## EXERCISE MATERIALS
"""

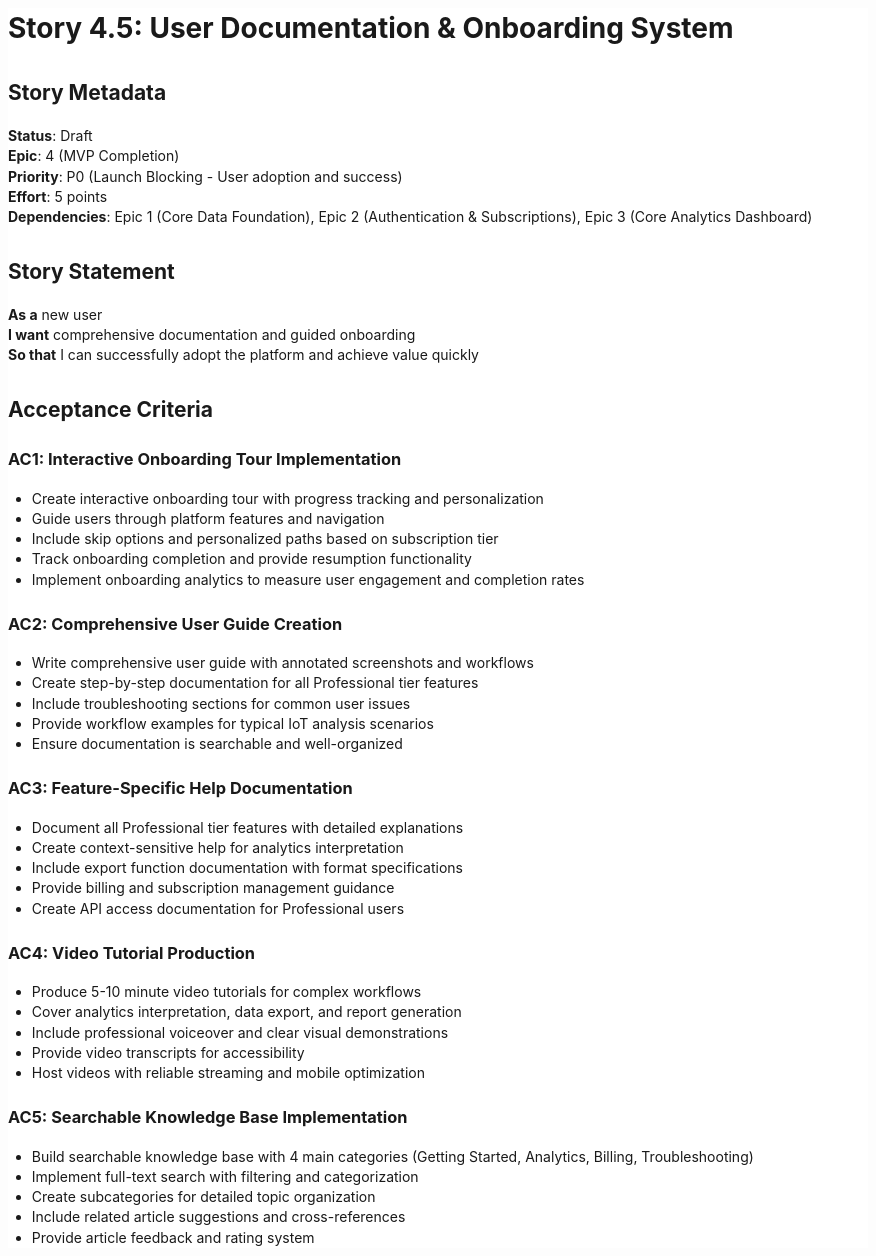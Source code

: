 # Story 4.5: User Documentation & Onboarding System

## Story Metadata
**Status**: Draft  
**Epic**: 4 (MVP Completion)  
**Priority**: P0 (Launch Blocking - User adoption and success)  
**Effort**: 5 points  
**Dependencies**: Epic 1 (Core Data Foundation), Epic 2 (Authentication & Subscriptions), Epic 3 (Core Analytics Dashboard)

## Story Statement
**As a** new user  
**I want** comprehensive documentation and guided onboarding  
**So that** I can successfully adopt the platform and achieve value quickly

## Acceptance Criteria

### AC1: Interactive Onboarding Tour Implementation
- Create interactive onboarding tour with progress tracking and personalization
- Guide users through platform features and navigation
- Include skip options and personalized paths based on subscription tier
- Track onboarding completion and provide resumption functionality
- Implement onboarding analytics to measure user engagement and completion rates

### AC2: Comprehensive User Guide Creation
- Write comprehensive user guide with annotated screenshots and workflows
- Create step-by-step documentation for all Professional tier features
- Include troubleshooting sections for common user issues
- Provide workflow examples for typical IoT analysis scenarios
- Ensure documentation is searchable and well-organized

### AC3: Feature-Specific Help Documentation
- Document all Professional tier features with detailed explanations
- Create context-sensitive help for analytics interpretation
- Include export function documentation with format specifications
- Provide billing and subscription management guidance
- Create API access documentation for Professional users

### AC4: Video Tutorial Production
- Produce 5-10 minute video tutorials for complex workflows
- Cover analytics interpretation, data export, and report generation
- Include professional voiceover and clear visual demonstrations
- Provide video transcripts for accessibility
- Host videos with reliable streaming and mobile optimization

### AC5: Searchable Knowledge Base Implementation
- Build searchable knowledge base with 4 main categories (Getting Started, Analytics, Billing, Troubleshooting)
- Implement full-text search with filtering and categorization
- Create subcategories for detailed topic organization
- Include related article suggestions and cross-references
- Provide article feedback and rating system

"""

## EXERCISE
The job is to copy all the records precisely while omitting any picture.

## TASK RESULT
Source code

: # Story 4.5: User Documentation & Onboarding System

## Story Metadata
**Status**: Draft  
**Epic**: 4 (MVP Completion)  
**Priority**: P0 (Launch Blocking - User adoption and success)  
**Effort**: 5 points  
**Dependencies**: Epic 1 (Core Data Foundation), Epic 2 (Authentication & Subscriptions), Epic 3 (Core Analytics Dashboard)

## Story Statement
**As a** new user  
**I want** comprehensive documentation and guided onboarding  
**So that** I can successfully adopt the platform and achieve value quickly

## Acceptance Criteria

### AC1: Interactive Onboarding Tour Implementation
- Create interactive onboarding tour with progress tracking and personalization
- Guide users through platform features and navigation
- Include skip options and personalized paths based on subscription tier
- Track onboarding completion and provide resumption functionality
- Implement onboarding analytics to measure user engagement and completion rates

### AC2: Comprehensive User Guide Creation
- Write comprehensive user guide with annotated screenshots and workflows
- Create step-by-step documentation for all Professional tier features
- Include troubleshooting sections for common user issues
- Provide workflow examples for typical IoT analysis scenarios
- Ensure documentation is searchable and well-organized

### AC3: Feature-Specific Help Documentation
- Document all Professional tier features with detailed explanations
- Create context-sensitive help for analytics interpretation
- Include export function documentation with format specifications
- Provide billing and subscription management guidance
- Create API access documentation for Professional users

### AC4: Video Tutorial Production
- Produce 5-10 minute video tutorials for complex workflows
- Cover analytics interpretation, data export, and report generation
- Include professional voiceover and clear visual demonstrations
- Provide video transcripts for accessibility
- Host videos with reliable streaming and mobile optimization

### AC5: Searchable Knowledge Base Implementation
- Build searchable knowledge base with 4 main categories (Getting Started, Analytics, Billing, Troubleshooting)
- Implement full-text search with filtering and categorization
- Create subcategories for detailed topic organization
- Include related article suggestions and cross-references
- Provide article feedback and rating system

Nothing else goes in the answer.